A MySQL Slave has two replication processes. The IO process which connects to the master and copies down data (aka SQL statements) from the masters binary log.
The slave stores these SQL statements in it's local Relay log. The second SQL replication process then applies these statements to the local/slave database.
Aside: recent versions of MySQL can now replicate the SQL statements (the older approach) or the row data.
If you want a single server (C) to act as both a Slave (from A), and then also act as a Master to other downstream slaves (A => C => other slaves), then in addition to
-- tell C to replicate "db_name" from it's master replicate-do-db = db_name -- tell C to binary log "db_name" so others can slave from C binlog-do-db = db_name
... you also need:
Without this, Server C won't binary log the statements it receives from an up-stream master. Namely, it will only log queries executed on C. Not queries executed on A and replicated to C. Without this binary logging, C cannot function as a Master to other slaves.
What to do
Stop C (slave) replicating from A (old master). B (new master) is still replicating from A, and thus B is guaranteed to be at the same point, or ahead, of C.
ssh C mysql -u root > STOP SLAVE;
Find the last statement that C has executed by looking in C's relay logs.

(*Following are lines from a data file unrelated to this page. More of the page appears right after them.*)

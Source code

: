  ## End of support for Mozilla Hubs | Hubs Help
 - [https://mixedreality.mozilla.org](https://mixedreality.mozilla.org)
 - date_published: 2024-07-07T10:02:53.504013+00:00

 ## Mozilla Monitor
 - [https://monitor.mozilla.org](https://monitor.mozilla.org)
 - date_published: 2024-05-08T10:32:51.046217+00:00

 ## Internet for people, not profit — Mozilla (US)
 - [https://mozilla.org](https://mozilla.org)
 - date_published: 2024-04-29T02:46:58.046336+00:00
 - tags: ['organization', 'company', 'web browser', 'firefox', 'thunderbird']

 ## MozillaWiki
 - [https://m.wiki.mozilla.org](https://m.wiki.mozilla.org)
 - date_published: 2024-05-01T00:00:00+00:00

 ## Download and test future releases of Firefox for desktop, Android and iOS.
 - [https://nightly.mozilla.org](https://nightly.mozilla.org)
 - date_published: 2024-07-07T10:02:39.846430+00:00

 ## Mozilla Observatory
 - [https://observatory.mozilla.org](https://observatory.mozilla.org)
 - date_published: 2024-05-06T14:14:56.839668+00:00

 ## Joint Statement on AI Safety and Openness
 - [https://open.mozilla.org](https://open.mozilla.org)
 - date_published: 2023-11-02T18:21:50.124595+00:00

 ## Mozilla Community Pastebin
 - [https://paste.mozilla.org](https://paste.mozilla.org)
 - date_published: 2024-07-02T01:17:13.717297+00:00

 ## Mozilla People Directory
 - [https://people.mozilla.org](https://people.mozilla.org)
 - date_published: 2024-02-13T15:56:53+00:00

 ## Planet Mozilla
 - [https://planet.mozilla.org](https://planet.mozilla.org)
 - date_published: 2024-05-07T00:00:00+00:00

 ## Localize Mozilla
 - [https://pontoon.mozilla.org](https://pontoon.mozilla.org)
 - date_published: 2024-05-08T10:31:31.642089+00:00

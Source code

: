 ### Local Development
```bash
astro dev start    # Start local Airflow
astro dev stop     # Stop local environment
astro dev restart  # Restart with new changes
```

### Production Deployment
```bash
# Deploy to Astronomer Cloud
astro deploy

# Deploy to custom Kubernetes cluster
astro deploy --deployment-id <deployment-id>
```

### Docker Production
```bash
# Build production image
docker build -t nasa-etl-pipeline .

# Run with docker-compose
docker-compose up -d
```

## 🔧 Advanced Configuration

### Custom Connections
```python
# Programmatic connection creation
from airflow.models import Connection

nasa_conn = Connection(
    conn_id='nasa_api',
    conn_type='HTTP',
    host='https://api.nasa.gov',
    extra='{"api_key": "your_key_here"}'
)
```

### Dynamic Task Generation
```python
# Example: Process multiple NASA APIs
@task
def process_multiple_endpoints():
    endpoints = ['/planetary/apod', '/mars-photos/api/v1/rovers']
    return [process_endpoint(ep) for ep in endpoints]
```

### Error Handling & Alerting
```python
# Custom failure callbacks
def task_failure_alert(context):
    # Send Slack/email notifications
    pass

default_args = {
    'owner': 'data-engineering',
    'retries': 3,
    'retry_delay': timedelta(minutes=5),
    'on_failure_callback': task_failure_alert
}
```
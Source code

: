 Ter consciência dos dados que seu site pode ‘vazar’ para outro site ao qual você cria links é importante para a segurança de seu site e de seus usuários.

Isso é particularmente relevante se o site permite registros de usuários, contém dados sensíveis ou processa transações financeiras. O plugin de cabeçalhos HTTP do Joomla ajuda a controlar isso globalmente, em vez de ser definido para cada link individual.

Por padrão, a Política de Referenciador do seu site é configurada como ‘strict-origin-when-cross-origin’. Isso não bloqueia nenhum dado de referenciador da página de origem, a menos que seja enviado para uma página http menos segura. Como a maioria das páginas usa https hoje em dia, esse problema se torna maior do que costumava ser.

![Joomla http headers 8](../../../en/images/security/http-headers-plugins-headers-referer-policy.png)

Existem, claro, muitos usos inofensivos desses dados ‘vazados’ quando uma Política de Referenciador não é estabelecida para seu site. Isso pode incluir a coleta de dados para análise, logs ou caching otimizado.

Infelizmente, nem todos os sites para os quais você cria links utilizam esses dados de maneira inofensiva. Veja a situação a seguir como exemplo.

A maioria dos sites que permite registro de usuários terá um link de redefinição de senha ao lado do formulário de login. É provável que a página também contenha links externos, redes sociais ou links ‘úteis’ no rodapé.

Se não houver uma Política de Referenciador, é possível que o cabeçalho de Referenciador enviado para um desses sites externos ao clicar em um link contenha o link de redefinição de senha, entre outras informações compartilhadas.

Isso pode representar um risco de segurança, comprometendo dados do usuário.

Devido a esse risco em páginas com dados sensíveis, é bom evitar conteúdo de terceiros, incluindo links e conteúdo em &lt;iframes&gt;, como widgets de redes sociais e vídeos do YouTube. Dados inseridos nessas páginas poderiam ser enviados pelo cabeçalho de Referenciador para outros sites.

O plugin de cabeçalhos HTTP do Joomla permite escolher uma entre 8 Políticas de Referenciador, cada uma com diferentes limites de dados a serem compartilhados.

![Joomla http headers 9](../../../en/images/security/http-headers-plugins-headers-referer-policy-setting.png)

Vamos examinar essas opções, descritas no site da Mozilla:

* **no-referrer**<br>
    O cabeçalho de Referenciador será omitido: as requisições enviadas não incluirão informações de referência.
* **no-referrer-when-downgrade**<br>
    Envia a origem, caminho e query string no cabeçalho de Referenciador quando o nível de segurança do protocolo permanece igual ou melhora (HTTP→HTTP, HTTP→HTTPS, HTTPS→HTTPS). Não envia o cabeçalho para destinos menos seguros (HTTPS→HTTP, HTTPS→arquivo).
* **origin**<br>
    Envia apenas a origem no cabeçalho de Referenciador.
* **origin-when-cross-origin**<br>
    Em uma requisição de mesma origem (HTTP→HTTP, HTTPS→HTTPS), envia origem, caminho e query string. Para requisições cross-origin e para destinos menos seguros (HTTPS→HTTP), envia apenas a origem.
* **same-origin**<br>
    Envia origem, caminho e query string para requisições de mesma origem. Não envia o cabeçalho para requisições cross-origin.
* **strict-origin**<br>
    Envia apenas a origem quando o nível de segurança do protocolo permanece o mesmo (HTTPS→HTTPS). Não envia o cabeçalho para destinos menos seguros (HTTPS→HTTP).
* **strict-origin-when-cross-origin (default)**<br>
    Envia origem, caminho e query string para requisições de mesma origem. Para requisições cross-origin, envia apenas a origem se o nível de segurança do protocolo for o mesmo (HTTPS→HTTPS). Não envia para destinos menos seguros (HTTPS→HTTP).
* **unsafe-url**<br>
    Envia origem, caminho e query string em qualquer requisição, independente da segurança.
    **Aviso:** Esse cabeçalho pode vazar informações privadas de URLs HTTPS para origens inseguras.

mysql -u root > show slave status\G
and look for the lines:
that file will by default appear in your MySQL data dir (/var/lib/mysql on debian based OSs) or can be configured with the relay-log option.
cd /var/lib/mysql mysqlbinlog host-relay-bin.000002
Find the equivalent statement in the new Master's (B) binary logs, the location of which is set by the log-bin option in your my.cnf
The most recent binary log is likely the one in use, but running "SHOW SLAVE STATUS\G" on the server will confirm this. Note that we're looking in B's binary logs, as these are what will be sent to our slave C.
mysqlbinlog mysql-bin.000022 | tail -100
should show something like:
#111115 13:02:48 server id 3102 end_log_pos 46316299 Query thread_id=94257 exec_time=0 error_code=0 use db_name/*!*/; SET TIMESTAMP=1321362168/*!*/; UPDATE `some_table` SET `some_col` = 'some_value' WHERE `some_other_col` = 'some_other_value' /*!*/; # at 46316299 #111115 13:02:48 server id 3102 end_log_pos 46316326 Xid = 5346061 COMMIT/*!*/; DELIMITER ; # End of log file ROLLBACK /* added by mysqlbinlog */; /*!50003 SET COMPLETION_TYPE=@OLD_COMPLETION_TYPE*/;
In this case, the position we're after is 46316326 (assuming that the last statement to execute on C was the "UPDATE
some_col = 'some_value'..." one).
Finally, re-configure the Master details for C
ssh C mysql -u root > CHANGE MASTER TO MASTER_HOST = 'ip.or.hostname.for.B.com', MASTER_LOG_FILE = 'mysql-bin.000057', -- binary log on B MASTER_LOG_POS = 46316326; -- position in B's binary log > START SLAVE; > SHOW SLAVE STATUS\G
This might seem insanely complex, but when you have many active production servers all replicating in non trivial patterns and relatively long "chains" of Master -> Slave/Master -> Slave/Master -> Slave and you want to minimise the downtime ... it does at least appear to work.
It's not really all that complicated -- just a lot of concepts and details (plus a few weird MySQL-isms) to wrap your head around.